Aw, I don't have one where she has both her halter and saddle blanket on... Can I pretty please post two?

If so, then this is her new halter (Her colours are Aqua and Purple):










And her saddle blanket (Aqua with Purple and Pearl lining):


----------



## wild_spot (Jan 30, 2008)

Bundy doesn't have a 'colour' but I put him in the RM Williams saddle blankets because they are classy, very country and suit his colour:

(I'm going to sneak two in because I have two different cloths, shhhhh!)


----------



## AQHA (Mar 15, 2010)

great pics so far


----------



## smrobs (Jul 30, 2008)

I absolutely love everything blue so naturally, that is my horses' color.

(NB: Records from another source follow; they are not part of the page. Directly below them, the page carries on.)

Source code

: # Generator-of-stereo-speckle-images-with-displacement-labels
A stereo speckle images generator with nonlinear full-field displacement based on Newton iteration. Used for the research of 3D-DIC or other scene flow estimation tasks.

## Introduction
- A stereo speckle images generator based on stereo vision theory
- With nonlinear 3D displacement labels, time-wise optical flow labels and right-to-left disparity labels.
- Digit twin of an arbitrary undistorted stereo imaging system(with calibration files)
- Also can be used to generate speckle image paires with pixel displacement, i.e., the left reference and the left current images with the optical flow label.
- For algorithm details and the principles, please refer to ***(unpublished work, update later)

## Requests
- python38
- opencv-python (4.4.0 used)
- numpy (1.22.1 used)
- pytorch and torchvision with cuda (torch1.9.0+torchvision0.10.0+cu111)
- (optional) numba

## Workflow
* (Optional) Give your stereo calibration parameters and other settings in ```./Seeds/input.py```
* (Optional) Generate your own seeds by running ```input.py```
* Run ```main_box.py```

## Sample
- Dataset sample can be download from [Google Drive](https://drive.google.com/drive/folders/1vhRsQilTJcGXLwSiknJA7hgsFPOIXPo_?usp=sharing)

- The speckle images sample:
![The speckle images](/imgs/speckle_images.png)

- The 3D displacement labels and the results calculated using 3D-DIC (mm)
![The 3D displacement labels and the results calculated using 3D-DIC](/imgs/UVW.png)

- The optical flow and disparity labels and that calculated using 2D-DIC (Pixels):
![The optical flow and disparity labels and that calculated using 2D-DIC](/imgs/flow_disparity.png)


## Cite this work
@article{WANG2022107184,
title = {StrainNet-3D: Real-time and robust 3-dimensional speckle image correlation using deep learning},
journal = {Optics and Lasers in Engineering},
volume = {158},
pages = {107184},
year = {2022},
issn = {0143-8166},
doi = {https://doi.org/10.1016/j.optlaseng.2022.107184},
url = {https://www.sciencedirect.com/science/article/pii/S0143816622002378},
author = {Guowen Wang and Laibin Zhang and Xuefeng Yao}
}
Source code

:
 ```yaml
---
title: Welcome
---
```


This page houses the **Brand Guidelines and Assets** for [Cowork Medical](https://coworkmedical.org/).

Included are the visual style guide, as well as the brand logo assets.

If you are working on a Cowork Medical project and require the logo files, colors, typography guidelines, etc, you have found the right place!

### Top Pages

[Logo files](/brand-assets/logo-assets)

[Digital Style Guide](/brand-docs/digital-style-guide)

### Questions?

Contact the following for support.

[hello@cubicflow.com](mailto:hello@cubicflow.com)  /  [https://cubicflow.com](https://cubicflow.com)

He was trying to be sneaky and get to the grass just out of frame LOL.


----------



## barrelracer892 (Apr 3, 2010)

Toby Keith


----------



## BarrelracingArabian (Mar 31, 2010)

soldier was lime green nd black before he passed on 








fury is baby blue nd black-i just ordered her reins so im using white till then


----------



## CloudsMystique (Mar 3, 2009)

If only this contest was a little later! I buy Mystique everything in blue to match her eyes, and I just bought this saddle pad: http://www.culturedcowboy.com/horseequipment/saddlepads/images/23649.jpg (sorry about the size) and matching blue SMB boots. I keep her mane, tail, and forelock braided with blue electrical tape (Mystique and a pony on Flickr - Photo Sharing!) and she has a blue halter, fly sheet, and tail bag.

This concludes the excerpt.